AIM OF THE EXERCISE: Would you please copy all of the data exactly, skipping the images?

RECORDS PROVIDED:

--

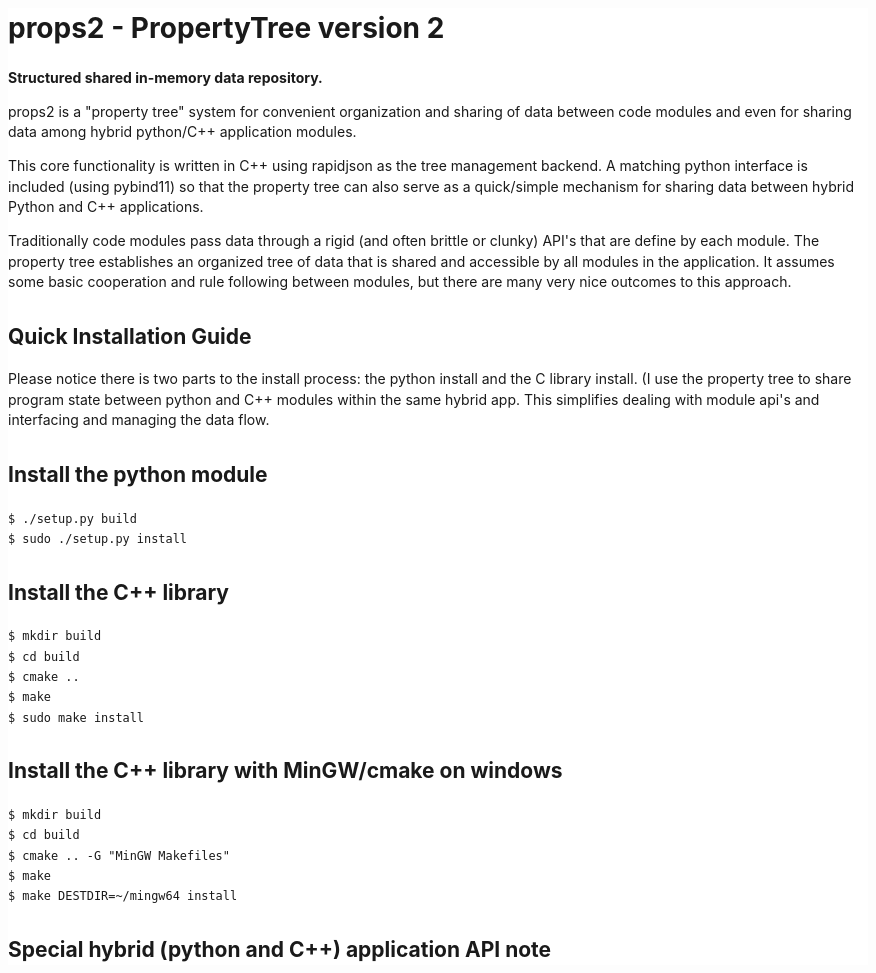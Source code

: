 # props2 - PropertyTree version 2

**Structured shared in-memory data repository.**

props2 is a "property tree" system for convenient organization and
sharing of data between code modules and even for sharing data among
hybrid python/C++ application modules.

This core functionality is written in C++ using rapidjson as the tree
management backend.  A matching python interface is included (using
pybind11) so that the property tree can also serve as a quick/simple
mechanism for sharing data between hybrid Python and C++ applications.

Traditionally code modules pass data through a rigid (and often
brittle or clunky) API's that are define by each module.  The property
tree establishes an organized tree of data that is shared and
accessible by all modules in the application.  It assumes some basic
cooperation and rule following between modules, but there are many
very nice outcomes to this approach.

## Quick Installation Guide

Please notice there is two parts to the install process: the python
install and the C library install.  (I use the property tree to share
program state between python and C++ modules within the same hybrid
app.  This simplifies dealing with module api's and interfacing and
managing the data flow.

## Install the python module

    $ ./setup.py build
    $ sudo ./setup.py install

## Install the C++ library

    $ mkdir build
    $ cd build
    $ cmake ..
    $ make
    $ sudo make install

## Install the C++ library with MinGW/cmake on windows

    $ mkdir build
    $ cd build
    $ cmake .. -G "MinGW Makefiles"
    $ make
    $ make DESTDIR=~/mingw64 install

## Special hybrid (python and C++) application API note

--

ANSWER AREA:
Source code

: # props2 - PropertyTree version 2

**Structured shared in-memory data repository.**

props2 is a "property tree" system for convenient organization and
sharing of data between code modules and even for sharing data among
hybrid python/C++ application modules.

This core functionality is written in C++ using rapidjson as the tree
management backend.  A matching python interface is included (using
pybind11) so that the property tree can also serve as a quick/simple
mechanism for sharing data between hybrid Python and C++ applications.

Traditionally code modules pass data through a rigid (and often
brittle or clunky) API's that are define by each module.  The property
tree establishes an organized tree of data that is shared and
accessible by all modules in the application.  It assumes some basic
cooperation and rule following between modules, but there are many
very nice outcomes to this approach.

## Quick Installation Guide

Please notice there is two parts to the install process: the python
install and the C library install.  (I use the property tree to share
program state between python and C++ modules within the same hybrid
app.  This simplifies dealing with module api's and interfacing and
managing the data flow.

## Install the python module

    $ ./setup.py build
    $ sudo ./setup.py install

## Install the C++ library

    $ mkdir build
    $ cd build
    $ cmake ..
    $ make
    $ sudo make install

## Install the C++ library with MinGW/cmake on windows

    $ mkdir build
    $ cd build
    $ cmake .. -G "MinGW Makefiles"
    $ make
    $ make DESTDIR=~/mingw64 install

## Special hybrid (python and C++) application API note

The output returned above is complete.